Porto Novo: Criança de seis anos violada em Ribeira das Patas 12 Fevereiro 2014

Uma criança de seis anos, do sexo masculino, foi violada na semana passada na localidade de Chã de Morte, Ribeira das Patas, por dois jovens de 14 e 19 anos. O menino está a receber tratamento psicológico por parte da delegação do Instituto Cabo-verdiano da Criança e do Adolescente (ICCA) em Porto Novo. Já os supostos agressores, que não foram apanhados em flagrante delito, aguardam em liberdade o desenrolar do processo que está nas mãos do Ministério Público.

Porto Novo: Criança de seis anos violada em Ribeira das Patas

De acordo com uma fonte do asemanaonline, apesar de ter acontecido há vários dias, só agora o crime chegou ao conhecimento das autoridades, através de uma denúncia anónima.

Dada a sensibilidade do caso, as fontes deste jornal preferem não revelar mais dados, alegando segredo de justiça. O certo é que este caso chocou a pacata localidade de Chã de Morte, gerando revolta no seio dos habitantes.

Na mesma localidade, há relatos dando conta que dois alunos da Escola Secundária António Silva Pinto ( 11º e 12º anos de escolaridade, com 18 e 19 anos respectivamente) trancaram um colega do 8º ano ( 14 anos) numa casa de banho e chicotearam-no.

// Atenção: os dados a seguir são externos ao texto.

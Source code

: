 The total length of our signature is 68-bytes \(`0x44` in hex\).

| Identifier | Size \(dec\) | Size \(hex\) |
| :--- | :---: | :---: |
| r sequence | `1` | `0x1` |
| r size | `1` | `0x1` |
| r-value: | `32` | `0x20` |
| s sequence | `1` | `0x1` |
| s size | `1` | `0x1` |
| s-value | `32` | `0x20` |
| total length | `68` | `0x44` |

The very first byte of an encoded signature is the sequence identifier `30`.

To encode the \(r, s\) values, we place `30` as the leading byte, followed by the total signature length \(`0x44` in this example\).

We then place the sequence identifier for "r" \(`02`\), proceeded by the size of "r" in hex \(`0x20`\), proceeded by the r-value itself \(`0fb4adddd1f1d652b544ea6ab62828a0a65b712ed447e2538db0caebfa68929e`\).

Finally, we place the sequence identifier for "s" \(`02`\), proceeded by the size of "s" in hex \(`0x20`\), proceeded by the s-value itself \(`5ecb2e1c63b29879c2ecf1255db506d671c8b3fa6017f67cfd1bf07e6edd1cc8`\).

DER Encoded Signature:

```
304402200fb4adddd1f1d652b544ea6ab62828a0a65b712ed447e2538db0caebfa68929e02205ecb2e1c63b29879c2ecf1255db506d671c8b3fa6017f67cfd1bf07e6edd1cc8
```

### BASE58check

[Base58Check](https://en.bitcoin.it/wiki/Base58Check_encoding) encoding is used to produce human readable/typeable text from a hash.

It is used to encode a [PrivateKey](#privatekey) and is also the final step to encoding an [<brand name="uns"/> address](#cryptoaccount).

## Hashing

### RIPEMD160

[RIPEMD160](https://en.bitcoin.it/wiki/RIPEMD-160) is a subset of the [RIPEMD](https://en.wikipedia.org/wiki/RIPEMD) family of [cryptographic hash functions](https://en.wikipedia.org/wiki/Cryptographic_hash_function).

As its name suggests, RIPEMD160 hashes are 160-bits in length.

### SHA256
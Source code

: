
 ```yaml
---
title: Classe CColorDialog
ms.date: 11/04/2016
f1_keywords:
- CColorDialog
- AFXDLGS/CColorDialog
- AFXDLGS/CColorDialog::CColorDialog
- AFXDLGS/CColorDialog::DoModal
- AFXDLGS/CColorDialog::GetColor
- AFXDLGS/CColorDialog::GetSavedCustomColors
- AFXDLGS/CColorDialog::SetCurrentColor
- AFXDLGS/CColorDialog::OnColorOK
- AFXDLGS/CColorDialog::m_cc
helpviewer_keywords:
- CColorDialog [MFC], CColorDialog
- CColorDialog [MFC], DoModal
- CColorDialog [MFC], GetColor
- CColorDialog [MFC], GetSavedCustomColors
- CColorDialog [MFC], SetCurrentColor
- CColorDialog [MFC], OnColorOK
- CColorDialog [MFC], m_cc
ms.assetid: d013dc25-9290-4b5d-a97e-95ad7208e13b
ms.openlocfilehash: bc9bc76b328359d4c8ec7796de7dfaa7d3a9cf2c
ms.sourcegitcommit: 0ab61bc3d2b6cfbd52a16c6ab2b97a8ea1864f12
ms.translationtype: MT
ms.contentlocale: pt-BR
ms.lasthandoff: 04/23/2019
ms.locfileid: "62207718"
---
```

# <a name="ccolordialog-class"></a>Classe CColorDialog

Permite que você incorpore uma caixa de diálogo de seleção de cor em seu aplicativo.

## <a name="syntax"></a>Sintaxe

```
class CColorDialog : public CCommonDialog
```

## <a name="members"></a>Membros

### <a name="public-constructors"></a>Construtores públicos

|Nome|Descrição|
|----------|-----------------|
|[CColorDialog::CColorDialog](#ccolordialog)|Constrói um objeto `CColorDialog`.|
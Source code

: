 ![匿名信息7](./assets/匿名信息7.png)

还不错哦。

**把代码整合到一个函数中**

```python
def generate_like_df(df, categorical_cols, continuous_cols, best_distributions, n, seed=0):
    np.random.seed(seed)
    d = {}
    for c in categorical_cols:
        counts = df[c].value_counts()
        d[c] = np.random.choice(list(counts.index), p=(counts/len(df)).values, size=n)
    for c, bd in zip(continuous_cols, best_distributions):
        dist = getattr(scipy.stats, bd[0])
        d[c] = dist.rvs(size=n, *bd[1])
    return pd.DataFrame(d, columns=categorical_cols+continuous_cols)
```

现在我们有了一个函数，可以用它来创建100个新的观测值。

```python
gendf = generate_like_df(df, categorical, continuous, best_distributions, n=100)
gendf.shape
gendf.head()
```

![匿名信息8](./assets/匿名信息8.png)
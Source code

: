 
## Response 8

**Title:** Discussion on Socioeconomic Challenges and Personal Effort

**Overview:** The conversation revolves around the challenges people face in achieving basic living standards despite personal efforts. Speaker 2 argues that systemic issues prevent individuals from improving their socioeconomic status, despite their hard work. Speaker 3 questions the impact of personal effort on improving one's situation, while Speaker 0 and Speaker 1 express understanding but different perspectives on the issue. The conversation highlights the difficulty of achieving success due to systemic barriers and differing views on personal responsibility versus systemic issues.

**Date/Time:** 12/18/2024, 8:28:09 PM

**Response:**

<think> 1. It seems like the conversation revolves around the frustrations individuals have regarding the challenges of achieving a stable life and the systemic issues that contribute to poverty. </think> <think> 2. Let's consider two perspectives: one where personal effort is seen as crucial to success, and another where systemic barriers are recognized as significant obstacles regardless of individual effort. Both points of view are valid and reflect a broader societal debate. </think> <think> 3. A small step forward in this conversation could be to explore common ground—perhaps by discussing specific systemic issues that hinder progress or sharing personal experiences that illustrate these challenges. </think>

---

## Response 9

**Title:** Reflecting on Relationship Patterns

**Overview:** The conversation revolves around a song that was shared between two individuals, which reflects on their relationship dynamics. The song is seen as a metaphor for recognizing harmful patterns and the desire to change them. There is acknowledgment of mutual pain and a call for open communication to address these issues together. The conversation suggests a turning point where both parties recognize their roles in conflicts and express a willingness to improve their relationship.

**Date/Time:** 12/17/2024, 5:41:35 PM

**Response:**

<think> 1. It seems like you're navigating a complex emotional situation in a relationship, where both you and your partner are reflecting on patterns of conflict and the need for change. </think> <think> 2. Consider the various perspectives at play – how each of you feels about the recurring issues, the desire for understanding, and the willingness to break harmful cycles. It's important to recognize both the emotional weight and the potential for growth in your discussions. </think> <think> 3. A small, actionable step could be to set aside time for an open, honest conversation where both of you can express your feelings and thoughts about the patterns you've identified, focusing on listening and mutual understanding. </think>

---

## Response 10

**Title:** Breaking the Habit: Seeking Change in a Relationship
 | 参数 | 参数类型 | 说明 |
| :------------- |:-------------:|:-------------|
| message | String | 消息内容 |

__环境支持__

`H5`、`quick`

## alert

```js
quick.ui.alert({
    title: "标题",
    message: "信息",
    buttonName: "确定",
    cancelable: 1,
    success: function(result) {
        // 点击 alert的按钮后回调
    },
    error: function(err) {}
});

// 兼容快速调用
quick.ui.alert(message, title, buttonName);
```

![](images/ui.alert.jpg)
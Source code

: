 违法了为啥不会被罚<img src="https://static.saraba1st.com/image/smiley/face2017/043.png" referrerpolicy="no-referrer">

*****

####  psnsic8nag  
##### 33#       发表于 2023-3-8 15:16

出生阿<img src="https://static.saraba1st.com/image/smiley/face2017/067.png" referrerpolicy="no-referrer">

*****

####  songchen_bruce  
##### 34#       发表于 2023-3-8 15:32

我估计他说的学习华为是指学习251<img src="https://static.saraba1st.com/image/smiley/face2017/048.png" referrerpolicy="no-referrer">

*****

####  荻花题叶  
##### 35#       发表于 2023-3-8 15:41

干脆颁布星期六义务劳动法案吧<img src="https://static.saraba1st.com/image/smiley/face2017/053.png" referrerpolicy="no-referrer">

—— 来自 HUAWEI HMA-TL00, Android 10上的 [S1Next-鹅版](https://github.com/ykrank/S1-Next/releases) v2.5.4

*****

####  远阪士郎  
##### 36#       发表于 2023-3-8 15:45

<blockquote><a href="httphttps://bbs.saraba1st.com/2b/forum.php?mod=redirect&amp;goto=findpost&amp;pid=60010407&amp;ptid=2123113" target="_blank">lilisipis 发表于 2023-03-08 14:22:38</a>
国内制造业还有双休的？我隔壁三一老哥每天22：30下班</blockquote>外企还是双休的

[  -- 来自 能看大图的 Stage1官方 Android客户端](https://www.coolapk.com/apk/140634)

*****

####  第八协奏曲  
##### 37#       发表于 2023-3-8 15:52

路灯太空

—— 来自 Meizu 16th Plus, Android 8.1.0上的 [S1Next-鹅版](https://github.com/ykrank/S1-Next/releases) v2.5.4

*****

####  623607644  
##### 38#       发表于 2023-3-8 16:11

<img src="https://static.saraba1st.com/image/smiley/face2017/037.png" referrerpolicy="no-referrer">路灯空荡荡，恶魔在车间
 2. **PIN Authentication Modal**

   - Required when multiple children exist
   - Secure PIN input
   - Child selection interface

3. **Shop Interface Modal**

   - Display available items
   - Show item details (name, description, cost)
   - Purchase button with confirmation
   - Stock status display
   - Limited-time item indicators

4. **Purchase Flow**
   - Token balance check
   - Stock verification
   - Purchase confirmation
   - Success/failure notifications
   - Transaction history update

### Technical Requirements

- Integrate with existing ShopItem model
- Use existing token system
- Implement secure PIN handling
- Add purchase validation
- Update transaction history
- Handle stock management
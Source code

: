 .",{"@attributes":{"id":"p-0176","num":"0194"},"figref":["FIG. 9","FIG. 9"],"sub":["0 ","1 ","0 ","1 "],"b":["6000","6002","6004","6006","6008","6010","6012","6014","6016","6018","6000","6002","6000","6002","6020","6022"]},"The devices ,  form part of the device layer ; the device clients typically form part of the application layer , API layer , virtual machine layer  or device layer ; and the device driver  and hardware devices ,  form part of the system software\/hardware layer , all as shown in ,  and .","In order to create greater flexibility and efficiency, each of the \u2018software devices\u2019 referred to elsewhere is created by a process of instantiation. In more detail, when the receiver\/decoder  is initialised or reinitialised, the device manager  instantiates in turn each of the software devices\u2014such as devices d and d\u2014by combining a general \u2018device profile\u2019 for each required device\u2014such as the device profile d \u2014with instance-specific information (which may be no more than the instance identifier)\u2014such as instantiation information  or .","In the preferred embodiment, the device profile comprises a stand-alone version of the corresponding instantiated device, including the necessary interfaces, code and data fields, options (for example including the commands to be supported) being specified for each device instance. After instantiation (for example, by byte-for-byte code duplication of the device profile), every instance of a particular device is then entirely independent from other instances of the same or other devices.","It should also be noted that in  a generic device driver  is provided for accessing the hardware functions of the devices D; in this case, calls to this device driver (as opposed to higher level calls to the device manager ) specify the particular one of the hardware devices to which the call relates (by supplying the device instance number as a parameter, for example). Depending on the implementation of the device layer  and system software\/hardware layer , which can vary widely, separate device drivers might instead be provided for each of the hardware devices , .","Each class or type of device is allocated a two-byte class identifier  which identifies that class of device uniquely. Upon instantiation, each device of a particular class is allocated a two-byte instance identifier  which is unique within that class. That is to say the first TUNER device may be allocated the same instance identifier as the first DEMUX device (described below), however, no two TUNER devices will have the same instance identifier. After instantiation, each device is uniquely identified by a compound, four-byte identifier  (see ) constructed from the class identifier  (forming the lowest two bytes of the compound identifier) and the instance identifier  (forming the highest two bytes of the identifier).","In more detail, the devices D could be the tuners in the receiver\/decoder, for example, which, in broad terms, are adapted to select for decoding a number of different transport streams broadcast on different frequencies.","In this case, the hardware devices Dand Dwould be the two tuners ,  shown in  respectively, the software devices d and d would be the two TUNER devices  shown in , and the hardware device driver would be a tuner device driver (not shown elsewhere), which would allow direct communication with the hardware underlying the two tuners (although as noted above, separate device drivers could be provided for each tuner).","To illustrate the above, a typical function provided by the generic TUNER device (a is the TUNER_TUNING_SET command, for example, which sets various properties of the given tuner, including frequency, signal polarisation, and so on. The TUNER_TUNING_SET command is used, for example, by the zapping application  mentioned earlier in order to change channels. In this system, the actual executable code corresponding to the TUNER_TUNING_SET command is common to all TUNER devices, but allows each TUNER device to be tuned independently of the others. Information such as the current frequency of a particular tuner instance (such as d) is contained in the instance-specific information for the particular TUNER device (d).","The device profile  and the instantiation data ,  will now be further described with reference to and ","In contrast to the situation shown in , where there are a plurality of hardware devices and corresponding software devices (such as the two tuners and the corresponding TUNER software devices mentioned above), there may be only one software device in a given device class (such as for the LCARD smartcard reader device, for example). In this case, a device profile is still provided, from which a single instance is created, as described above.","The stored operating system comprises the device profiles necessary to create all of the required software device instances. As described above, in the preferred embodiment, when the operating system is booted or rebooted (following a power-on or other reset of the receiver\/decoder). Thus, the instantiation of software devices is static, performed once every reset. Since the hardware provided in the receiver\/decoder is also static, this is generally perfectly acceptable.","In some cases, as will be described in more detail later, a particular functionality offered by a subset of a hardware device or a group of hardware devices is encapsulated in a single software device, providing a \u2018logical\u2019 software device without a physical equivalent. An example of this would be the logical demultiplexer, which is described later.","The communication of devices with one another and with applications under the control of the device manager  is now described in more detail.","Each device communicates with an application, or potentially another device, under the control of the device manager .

O conselho de disciplina da escola, em concertação com os pais, decidiu que os agressores amantes do chicote devem limpar os corredores da escola e pedir desculpas, por escrito, tanto à escola quanto ao colega ofendido. E têm até o fim desta semana para o fazer

A directora da escola, Vitória Sabino, conta que sendo esta a primeira vez que os alunos demonstram comportamento tão violento, os próprios pais optaram por não interromper o acesso dos alunos à escola, mas sim, obrigá-los a realizar uma tarefa comunitária na presença dos restantes colegas para que possam mudar de atitude e servir de exemplo aos restantes alunos.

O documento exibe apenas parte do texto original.